Employee engagement consists of 5 dimensions that are measured on a 7-point Likert scale. The original Likert-scale starts at 0 (NEVER) through 6 (ALWAYS). The original Likert scale is adjusted to 1 (Strongly disagree) through 7 (Strongly agree) so that the several Likert scales used in this study match. Next to that, the engagement dimensions identification and interaction cannot be measured via the original Likert scale from Schaufeli & Bakker (2003), so one overall Likert Scale is chosen. For this measure, the questions of the Utrecht Work Engagement Scale (UWES) (Schaufeli & Bakker, 2003) are adopted to measure the dimensions vigor, absorption, and dedication (Cronbach's α = .93). This scale is used as the authors are highly cited on the topic of employee engagement. An example of the UWES scale is the question: ‘At my job, I feel strong and vigorous’ which is one of the three statements about the dimension vigor. As Fashion Retailer x is a Dutch fashion retailer, the Dutch translation of the questionnaire, provided by Schaufeli & Bakker (2003), is used. Because of practical limitations, the question; ‘I get carried away when I’m working’ is adjusted from the original translation to Dutch as the translation of this question is not approved by Fashion Retailer x.

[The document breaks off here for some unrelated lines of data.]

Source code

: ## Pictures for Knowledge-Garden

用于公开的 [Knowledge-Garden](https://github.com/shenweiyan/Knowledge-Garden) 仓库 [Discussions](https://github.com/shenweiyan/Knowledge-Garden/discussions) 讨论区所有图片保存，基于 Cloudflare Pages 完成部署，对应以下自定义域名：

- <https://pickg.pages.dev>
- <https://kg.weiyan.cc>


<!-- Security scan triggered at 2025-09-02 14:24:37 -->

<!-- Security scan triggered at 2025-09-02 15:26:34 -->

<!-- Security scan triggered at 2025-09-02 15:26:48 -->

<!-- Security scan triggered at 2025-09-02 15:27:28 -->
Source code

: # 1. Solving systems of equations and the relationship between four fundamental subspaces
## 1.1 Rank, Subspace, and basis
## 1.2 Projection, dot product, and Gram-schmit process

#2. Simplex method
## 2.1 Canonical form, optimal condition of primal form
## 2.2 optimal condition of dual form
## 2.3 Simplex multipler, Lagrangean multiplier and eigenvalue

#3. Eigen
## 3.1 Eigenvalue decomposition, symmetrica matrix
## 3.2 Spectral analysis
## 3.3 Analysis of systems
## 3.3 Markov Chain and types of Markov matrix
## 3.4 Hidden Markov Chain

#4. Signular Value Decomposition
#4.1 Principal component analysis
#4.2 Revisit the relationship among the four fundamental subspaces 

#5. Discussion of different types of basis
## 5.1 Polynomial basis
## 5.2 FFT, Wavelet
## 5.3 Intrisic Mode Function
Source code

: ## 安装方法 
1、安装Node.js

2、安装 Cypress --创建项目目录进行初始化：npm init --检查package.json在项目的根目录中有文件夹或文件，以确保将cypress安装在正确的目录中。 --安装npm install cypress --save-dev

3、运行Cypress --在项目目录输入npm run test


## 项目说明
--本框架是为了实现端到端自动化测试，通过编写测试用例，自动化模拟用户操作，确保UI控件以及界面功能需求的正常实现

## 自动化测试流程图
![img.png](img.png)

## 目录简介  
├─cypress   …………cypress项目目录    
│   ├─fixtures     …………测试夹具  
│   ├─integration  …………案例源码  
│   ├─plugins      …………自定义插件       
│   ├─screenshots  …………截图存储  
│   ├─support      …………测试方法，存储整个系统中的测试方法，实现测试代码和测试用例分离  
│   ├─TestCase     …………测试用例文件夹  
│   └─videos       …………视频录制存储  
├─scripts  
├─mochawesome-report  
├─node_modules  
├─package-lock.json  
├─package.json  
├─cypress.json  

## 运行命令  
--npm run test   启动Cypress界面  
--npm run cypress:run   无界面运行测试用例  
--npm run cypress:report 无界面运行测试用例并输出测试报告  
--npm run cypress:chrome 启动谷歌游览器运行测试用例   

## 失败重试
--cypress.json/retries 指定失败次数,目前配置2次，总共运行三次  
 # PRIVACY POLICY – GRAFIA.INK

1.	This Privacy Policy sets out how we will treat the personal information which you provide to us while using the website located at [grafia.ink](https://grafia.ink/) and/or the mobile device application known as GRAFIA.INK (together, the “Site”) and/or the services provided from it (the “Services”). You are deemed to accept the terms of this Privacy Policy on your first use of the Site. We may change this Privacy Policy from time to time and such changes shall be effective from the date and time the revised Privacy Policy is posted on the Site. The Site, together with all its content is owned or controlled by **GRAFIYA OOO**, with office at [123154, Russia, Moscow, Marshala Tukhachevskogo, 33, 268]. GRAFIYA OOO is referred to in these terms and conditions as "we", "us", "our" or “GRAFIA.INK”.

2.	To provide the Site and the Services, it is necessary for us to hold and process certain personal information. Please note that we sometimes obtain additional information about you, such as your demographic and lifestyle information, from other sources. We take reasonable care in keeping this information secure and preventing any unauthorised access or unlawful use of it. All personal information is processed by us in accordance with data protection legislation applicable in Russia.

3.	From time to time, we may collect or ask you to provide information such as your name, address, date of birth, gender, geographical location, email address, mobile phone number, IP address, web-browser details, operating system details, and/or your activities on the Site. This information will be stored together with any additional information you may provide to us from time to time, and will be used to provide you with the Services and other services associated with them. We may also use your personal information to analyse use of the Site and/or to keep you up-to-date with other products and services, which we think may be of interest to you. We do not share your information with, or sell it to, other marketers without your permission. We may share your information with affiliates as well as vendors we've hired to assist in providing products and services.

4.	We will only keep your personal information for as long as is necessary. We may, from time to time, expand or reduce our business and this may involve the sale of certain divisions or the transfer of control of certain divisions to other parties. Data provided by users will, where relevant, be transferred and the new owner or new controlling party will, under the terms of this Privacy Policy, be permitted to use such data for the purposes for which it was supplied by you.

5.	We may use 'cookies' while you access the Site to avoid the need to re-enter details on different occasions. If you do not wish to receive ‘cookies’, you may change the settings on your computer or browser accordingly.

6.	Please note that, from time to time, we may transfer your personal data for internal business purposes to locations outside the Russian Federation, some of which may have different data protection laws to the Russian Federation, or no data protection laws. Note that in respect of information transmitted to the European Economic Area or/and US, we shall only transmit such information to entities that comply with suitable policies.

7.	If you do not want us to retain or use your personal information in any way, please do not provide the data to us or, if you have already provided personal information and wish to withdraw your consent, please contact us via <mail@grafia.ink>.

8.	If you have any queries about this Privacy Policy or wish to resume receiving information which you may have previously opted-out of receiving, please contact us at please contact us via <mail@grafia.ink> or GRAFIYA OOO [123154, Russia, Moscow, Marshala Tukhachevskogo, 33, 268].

The dimensions interaction (Cronbach's α = .94) and identification (Cronbach's α = .86) are measured via the scale developed by So et al. (2014). As the scale originally measures customer engagement, it is adapted to a scale for employee engagement. An example of the So et al. scale is the question: ‘When someone criticizes this brand, it feels like a personal insult’, which is one of the four statements about identification.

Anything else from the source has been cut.